Among the things Abe Powell learned as a volunteer firefighter were the Rickover Rules. They start with the admonition that standards rise over time and end with the order to learn from the mistakes of the past, but the central rule posted at Powell’s door is “you must have a healthy respect for the dangers and risks of your particular job.”

Admiral Hyman Rickover was thinking of nuclear-powered warships when he wrote the essay that became the rules, but they apply equally well to goods and services during a pandemic. A small team from the Santa Barbara Bucket Brigade, which Powell cofounded in 2018 to dig buildings out of the mud of Montecito’s 1/9 Debris Flow, were all fitted out in face masks as they worked on Friday to prep their new mission: cloth face coverings.

Even that seemingly simple sewing job has been refined. At their temporary digs in the Montecito Library, Powell and Ana Fagan sorted through some newly arrived metal nose-bridge strips. “People are using wire at the nose to hold the mask closed,” Powell explained, “but these are more comfortable and don’t have sharp ends that can poke through.” The strips had arrived in the mail from a company in North Carolina that called after catching Powell on CNN talking about the Brigade’s work.

The team had prepped supplies that morning and were waiting for their volunteer drivers to stop by. Twice a week, a dozen volunteer drivers pick up material and elastic to run them out to sewists and to bring back completed masks. The drivers also take bags or boxes full of masks to locations like Foodbank of Santa Barbara County distribution sites, the County Jail, Cottage Hospital, and grocery stores.

Everyone wore a variety of face coverings depending on the tenderness of their ears. As any nurse or doctor can tell you, wearing a mask for days on end is galling to the skin.
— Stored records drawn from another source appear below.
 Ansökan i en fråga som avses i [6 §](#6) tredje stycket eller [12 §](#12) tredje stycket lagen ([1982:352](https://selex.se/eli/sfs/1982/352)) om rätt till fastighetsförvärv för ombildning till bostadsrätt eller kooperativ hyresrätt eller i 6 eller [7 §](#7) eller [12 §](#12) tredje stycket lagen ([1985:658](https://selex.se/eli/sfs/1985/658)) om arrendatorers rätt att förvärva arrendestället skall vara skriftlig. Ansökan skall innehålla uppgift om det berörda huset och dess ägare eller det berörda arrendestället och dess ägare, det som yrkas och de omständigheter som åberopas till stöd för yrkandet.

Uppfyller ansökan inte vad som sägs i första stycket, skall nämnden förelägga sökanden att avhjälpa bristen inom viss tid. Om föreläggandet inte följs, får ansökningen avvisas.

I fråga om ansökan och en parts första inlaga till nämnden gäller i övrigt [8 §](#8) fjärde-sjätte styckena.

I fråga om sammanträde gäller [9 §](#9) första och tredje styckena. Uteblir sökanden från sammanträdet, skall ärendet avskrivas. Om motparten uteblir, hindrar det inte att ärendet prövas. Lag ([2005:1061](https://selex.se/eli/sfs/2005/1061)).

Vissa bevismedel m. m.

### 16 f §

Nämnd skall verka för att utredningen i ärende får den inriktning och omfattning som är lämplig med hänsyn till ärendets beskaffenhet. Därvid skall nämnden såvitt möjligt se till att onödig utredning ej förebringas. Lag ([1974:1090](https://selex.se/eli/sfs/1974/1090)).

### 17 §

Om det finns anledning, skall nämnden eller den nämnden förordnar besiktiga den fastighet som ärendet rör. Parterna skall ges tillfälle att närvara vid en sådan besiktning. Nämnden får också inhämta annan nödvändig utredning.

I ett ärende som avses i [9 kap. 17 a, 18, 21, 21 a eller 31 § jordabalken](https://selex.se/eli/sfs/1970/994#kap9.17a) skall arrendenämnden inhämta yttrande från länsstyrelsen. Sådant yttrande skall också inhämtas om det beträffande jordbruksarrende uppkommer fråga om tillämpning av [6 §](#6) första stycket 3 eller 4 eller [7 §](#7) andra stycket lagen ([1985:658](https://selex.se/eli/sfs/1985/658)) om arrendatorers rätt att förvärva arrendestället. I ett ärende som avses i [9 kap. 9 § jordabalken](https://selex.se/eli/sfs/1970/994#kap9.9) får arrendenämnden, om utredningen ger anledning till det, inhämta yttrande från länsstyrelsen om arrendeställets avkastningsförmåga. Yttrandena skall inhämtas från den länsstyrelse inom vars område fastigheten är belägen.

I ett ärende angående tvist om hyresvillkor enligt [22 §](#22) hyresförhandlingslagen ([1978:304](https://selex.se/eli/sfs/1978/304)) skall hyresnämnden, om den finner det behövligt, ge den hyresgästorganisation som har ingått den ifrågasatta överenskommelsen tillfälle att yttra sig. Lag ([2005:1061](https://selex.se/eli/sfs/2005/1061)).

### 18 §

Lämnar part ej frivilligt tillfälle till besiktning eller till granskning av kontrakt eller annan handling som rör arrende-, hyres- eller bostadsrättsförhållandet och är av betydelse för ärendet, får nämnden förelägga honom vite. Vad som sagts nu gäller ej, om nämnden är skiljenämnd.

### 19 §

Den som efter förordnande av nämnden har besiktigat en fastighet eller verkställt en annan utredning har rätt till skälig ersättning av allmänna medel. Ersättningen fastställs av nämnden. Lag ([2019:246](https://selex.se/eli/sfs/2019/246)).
Fagan demonstrated the elastic “spaghetti” cord they’d received from a bikini maker that was more comfortable and would soon be incorporated.

The Bucket Brigade has also enlisted people with 3D printers to make plastic connectors that loop onto mask straps behind the head. Those 3D printer owners have made 3,000 visors used to make face shields — 2,000 of which have been completed and sent to fire departments, sheriffs’ and dentists’ offices, and to food workers.
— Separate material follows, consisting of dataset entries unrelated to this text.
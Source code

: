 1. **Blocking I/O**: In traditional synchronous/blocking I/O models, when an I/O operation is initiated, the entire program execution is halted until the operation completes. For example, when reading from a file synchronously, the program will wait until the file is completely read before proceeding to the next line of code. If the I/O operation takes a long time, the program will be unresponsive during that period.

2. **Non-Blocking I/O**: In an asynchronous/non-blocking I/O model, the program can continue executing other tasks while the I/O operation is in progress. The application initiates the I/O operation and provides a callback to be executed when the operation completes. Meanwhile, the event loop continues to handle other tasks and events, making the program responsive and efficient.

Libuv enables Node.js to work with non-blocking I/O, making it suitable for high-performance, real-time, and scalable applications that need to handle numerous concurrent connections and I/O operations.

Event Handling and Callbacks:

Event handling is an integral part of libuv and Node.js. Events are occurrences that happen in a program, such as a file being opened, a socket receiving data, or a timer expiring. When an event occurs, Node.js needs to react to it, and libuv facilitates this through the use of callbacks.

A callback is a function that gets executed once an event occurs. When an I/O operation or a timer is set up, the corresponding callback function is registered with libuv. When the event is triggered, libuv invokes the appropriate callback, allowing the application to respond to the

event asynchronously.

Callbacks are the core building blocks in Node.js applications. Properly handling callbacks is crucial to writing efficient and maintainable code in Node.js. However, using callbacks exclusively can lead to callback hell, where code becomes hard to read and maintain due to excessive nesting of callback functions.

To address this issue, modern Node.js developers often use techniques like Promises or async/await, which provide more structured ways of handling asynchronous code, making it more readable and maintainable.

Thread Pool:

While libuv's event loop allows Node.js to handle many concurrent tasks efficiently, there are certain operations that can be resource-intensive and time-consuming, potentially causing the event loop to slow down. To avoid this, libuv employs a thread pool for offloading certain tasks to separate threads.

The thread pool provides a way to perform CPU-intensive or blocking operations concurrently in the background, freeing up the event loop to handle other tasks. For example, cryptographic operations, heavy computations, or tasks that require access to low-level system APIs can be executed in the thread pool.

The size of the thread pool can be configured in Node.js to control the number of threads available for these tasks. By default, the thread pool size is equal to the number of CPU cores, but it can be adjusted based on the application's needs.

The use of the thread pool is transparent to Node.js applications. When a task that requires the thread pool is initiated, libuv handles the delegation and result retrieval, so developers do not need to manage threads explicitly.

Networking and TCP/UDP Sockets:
But for the squad of 300 who form the Bucket Brigade’s sewing corps, Friday marked the 9,000th mask sewn in May and the 16,000th since April 7, when the project began. Even inmates at the County Jail are lending a hand, cutting the cloth from 10-foot lengths before they’re sent to Mission Linen to be washed gratis. The sewing has all been done by volunteers, and Ablitt’s Fine Cleaners washes the masks when they’re done — all for free.
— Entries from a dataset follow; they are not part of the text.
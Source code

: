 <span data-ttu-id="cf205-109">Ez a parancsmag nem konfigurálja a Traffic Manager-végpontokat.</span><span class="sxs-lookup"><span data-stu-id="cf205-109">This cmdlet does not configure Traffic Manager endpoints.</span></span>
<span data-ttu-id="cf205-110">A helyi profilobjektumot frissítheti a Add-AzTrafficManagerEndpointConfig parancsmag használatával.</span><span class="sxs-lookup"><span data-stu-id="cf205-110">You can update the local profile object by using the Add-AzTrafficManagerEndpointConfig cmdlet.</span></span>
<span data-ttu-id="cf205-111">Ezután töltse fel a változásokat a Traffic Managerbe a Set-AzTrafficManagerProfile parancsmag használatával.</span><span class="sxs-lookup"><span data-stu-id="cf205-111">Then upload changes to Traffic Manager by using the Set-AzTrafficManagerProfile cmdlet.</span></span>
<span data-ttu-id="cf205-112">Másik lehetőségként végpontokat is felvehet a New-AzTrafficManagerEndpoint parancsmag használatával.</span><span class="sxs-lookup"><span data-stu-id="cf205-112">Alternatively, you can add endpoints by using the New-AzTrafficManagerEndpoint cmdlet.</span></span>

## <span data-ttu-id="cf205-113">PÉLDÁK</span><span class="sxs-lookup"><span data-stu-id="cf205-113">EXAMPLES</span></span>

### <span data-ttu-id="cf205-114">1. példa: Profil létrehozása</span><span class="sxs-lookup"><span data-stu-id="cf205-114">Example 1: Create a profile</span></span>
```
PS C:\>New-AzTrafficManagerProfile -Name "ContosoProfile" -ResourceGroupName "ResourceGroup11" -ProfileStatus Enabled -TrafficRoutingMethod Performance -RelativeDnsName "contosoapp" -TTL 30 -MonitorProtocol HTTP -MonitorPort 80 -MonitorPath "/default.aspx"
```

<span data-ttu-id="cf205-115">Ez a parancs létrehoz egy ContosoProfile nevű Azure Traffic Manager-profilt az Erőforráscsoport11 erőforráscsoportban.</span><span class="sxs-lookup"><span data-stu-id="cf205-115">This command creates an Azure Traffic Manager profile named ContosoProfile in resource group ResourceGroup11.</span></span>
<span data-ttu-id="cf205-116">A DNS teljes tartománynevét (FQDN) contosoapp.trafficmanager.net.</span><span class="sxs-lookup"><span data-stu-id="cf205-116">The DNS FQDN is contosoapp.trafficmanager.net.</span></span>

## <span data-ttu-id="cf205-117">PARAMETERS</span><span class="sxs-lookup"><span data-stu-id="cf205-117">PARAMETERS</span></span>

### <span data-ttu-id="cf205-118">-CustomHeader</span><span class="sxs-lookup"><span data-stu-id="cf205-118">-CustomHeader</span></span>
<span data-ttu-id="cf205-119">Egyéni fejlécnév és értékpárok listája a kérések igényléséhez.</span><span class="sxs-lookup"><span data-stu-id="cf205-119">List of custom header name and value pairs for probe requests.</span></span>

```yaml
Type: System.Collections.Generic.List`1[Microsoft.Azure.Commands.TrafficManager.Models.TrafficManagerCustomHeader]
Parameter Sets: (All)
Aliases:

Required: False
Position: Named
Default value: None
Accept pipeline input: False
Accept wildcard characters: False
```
Altogether, an amazing 36,000 hand-sewn cloth face masks have been made by a loose consortium of volunteers in the past two months. They include a group in Carpinteria, the Coastal Quilters Guild, and about 30 volunteers who call themselves the Craftivists. The masks are going to essential workers at retirement homes and animal shelters, but also to churches, skilled nursing centers, school districts, and individuals.

Bucket Brigade’s Abe Powell shows off a face mask that was printed by volunteers and their 3D printers.

Judi Weisbart, who keeps the Santa Barbara County Mask Network organized, said they had their sights on smaller masks for children, who will be in summer camps and then in school again — if COVID numbers stay tame in the county. Powell added that the Bucket Brigade was working on fun fabrics and smaller mask patterns for school kids.

“They’ll need five of them a week, or six for one extra,” he said, “before washing once a week. A bit of chlorine will help sanitize them.” Asked about the sudden ubiquity of surgical masks online, Powell got insistent. “Just think. People throw those away. We’ll have thousands, millions thrown away!”

One of the drivers, David Babbott, pulled up behind the library to pick up supplies. As he read his list, he remarked that this would be his fifth delivery to one of the sewists, whom he only had met over the phone when he got lost trying to find her house. Masks returned and supplies dropped off are left on porch steps, he said: “I must have picked up 150 masks from her. This is so well-organized, it’s a pleasure to volunteer.”

Eunice Valle, the Bucket Brigade’s community outreach coordinator, handed him a sandwich and a bucket of fabric and elastic to deliver, and Babbott headed out the driveway. Across the street at the Village Service Station, he’d get free gasoline from Keith Slocum, yet another Bucket Brigade participant.